Second Life Explorer

Thursday, November 30, 2006

Social Parallels to the Web - Circa 1995

Within the span of one week I have given out my avatar's name to two real life friends. I remember when I first started giving out e-mail addresses and getting blank looks in return. It reminds me of the mid-90's when I would explain the glories of the web and e-mail to people who were not yet in the loop. "Ok, so there is this thing on the computer you see and the computers can talk to each other over a phone line through this thing called a mod...." Well, you get the idea.

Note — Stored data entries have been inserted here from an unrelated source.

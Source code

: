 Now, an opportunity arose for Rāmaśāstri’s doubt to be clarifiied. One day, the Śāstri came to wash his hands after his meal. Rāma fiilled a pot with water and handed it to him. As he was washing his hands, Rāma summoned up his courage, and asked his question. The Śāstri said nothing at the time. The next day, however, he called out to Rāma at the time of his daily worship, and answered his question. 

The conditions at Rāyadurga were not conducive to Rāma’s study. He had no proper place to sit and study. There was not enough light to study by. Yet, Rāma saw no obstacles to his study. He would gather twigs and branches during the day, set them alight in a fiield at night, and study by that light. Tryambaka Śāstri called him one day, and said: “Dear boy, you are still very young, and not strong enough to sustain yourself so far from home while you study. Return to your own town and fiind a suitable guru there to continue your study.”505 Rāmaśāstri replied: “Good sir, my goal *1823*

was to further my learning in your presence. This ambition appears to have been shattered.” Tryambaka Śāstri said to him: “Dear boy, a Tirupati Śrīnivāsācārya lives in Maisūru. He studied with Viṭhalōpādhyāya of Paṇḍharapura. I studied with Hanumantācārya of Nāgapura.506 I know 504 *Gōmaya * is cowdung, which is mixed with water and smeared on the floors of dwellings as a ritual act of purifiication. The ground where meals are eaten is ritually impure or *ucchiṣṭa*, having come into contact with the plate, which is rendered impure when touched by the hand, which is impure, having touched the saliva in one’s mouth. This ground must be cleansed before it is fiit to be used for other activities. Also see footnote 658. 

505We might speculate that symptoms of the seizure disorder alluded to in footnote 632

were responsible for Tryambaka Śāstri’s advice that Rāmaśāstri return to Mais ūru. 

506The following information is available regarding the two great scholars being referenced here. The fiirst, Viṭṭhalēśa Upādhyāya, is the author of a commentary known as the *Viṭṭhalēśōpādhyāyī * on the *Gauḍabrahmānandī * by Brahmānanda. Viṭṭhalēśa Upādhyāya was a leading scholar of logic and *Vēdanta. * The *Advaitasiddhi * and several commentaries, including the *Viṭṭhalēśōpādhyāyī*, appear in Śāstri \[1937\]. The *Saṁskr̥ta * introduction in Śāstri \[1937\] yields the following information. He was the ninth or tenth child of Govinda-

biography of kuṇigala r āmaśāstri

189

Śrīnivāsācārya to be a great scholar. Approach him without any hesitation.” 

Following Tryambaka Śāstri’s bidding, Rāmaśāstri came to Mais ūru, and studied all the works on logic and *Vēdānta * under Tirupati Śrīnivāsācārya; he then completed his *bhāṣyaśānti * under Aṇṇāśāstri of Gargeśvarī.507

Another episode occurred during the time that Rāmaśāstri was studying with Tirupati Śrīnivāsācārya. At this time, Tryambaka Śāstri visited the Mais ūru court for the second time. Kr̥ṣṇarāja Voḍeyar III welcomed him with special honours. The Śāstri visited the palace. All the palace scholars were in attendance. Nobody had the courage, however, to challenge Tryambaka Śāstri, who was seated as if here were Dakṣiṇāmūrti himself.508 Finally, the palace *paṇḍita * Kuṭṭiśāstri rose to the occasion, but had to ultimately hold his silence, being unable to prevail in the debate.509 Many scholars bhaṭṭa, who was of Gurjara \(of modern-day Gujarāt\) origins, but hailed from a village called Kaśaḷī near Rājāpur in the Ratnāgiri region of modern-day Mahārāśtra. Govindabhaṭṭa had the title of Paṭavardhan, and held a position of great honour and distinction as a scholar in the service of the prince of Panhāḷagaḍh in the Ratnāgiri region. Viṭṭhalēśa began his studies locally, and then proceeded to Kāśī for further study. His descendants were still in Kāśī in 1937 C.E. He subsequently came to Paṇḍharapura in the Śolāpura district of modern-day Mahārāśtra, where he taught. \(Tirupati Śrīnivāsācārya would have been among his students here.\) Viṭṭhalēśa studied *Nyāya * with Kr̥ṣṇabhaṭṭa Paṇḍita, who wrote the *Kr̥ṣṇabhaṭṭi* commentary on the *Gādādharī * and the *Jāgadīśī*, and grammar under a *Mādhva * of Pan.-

Heaven forbid I meet with these people in real life. That is way too time consuming and personal. Nevertheless, its so hard to explain what Second Life is to non-users. The learning curve is tremendous. Currently only one of my two grandmothers understand my real life profession as a web developer. I tried to explain Second Life to her and that was one paradyne shift too many. If you didn't understand the movie the Matrix, then you aren't going to understand Second Life.

I see the growth of the web as this major learning curve that grew for a while and then leveled out into a nice steady plateau. Sure there are newbies to the web everyday, but the web is not the uncharted, no-rules, wild west frontier it once was. Of the pool of web users who are now savvy, there is an even smaller group of Second Lifers. We are on the road over a much steeper learning curve. There are less of us, we are more computer savvy, and the interface and rules are still developing. The interface is richer, and is not two-dimensional like the web. There is a lot of "gray space" to be filled by user created content.

What are your thoughts about the parallels and differences between the web and the metaverse? When will the metaverse plateau? Will the emergence of a hollodeck-like environment lead people to drop the web and then Second Life like a hot potato?